Bryan perhaps you should be grateful we are putting in the effort to raise the money, without which everybody has lost the effort put into this, businessmen do not appear to want to deal with you, bankers certainly, unfortunately because of your lack of financial credibility, something you struggle to accept but nevertheless is a fact. You continuing to discuss the past with any business associates is counterproductive and may put off investors."
"Just reminding you that the declaration of trust is still sitting on Rosemary Morgan's desk waiting for you to sign, surprisingly you have declined to sign this despite it giving you legal comfort in respect of your shareholding in BGM.
The documents were drawn up at the start of the option agreement as you are aware, you have decided not to sign for reasons unbeknown to me and Mark."
In a further email on the same day, Geoff complained to Bryan of a lack of communication:
"We all need a meeting, Tuesday pm if possible. (Tomorrow).
Deadline to exercise the option is fast approaching.
You don't seem to want to communicate positively (with me) without which we cannot move forward. This can be thrown at me I accept that too Bryan.

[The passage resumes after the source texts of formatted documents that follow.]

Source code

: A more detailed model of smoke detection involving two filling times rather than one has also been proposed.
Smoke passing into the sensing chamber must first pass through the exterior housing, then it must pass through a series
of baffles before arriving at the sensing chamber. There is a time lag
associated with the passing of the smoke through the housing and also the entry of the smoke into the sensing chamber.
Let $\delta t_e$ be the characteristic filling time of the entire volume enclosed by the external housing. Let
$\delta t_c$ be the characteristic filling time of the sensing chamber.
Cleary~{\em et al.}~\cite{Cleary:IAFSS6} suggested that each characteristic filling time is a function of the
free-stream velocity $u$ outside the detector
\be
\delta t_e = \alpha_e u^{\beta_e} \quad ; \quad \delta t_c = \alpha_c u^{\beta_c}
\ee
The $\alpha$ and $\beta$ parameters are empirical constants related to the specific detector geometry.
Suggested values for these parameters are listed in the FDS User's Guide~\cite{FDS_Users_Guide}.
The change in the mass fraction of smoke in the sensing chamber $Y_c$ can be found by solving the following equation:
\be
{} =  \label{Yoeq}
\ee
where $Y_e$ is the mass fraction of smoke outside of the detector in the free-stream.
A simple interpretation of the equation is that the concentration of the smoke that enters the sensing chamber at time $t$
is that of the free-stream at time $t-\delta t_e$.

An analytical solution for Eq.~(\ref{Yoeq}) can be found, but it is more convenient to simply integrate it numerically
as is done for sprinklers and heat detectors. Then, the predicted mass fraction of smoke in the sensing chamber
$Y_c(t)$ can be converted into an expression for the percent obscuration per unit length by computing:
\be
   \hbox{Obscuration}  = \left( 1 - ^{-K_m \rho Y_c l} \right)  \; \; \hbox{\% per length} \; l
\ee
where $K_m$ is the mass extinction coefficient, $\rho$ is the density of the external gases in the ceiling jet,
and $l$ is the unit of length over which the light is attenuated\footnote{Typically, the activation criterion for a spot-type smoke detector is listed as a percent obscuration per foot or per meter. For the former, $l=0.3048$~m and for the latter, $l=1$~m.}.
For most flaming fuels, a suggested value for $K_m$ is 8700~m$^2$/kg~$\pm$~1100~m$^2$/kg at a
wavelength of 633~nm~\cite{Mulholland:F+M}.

Anyway we all need to pull together if we want this deal to work and move forward to the next stage at which point it can be restructured and re evaluated.
It appears as if you do not want the land back Bryan as you have withdrawn your house and also stopped Alan Seagar making the pre planning application. No logic with this in my mind. You will have your take on this no doubt, but no speak me no understand ........."
"In the meeting it was accepted that SQ would lend BGM £750,000 for nine months, interest free, and in return would receive the land at Blackpill gratis. If BGM could not pay SQ back after the nine months, then he would have step-in rights. D1 [i.e. Geoff] would have his deposit returned and the only person at risk in this deal was myself. I was however confident of being able to refinance in nine months. SQ stated that this was a good deal for him. He said this was a 'no-brainer', for if he developed Blackpill he would make a profit and if he could not develop Blackpill he had not lost anything. It was a 'win, win' deal.
126. It was at this point that D1 unexpectedly 'moved the goalposts' and killed the deal. Out of the blue, D1 said to SQ that, if he developed Blackpill and made a profit, then BGM should share in that profit. Suffice to say, neither I nor SQ were pleased at this outburst and the meeting ended in disarray."
Bryan's evidence was that Geoff apologised to him after the meeting and that he, Bryan, arranged to meet again with Mr Quinn on 14 March to try to salvage the deal. Geoff's evidence was that he had not demanded a share of the proceeds for BGM but had said that the proposed terms were very good for Mr Quinn. I think that the truth lies somewhere between these two accounts, neither of which gives me great confidence in the witness's recollections. No agreed position was reached at the meeting. Mr Quinn probably did not say—at least, at this stage of negotiations—that the terms under discussion were excellent for him (a "no-brainer"); he said that they were the minimum he would accept, because of the risks involved in financing the deal otherwise. Geoff thought that the terms were favourable to Mr Quinn, and he was reluctant to lose the Blackpill Land entirely.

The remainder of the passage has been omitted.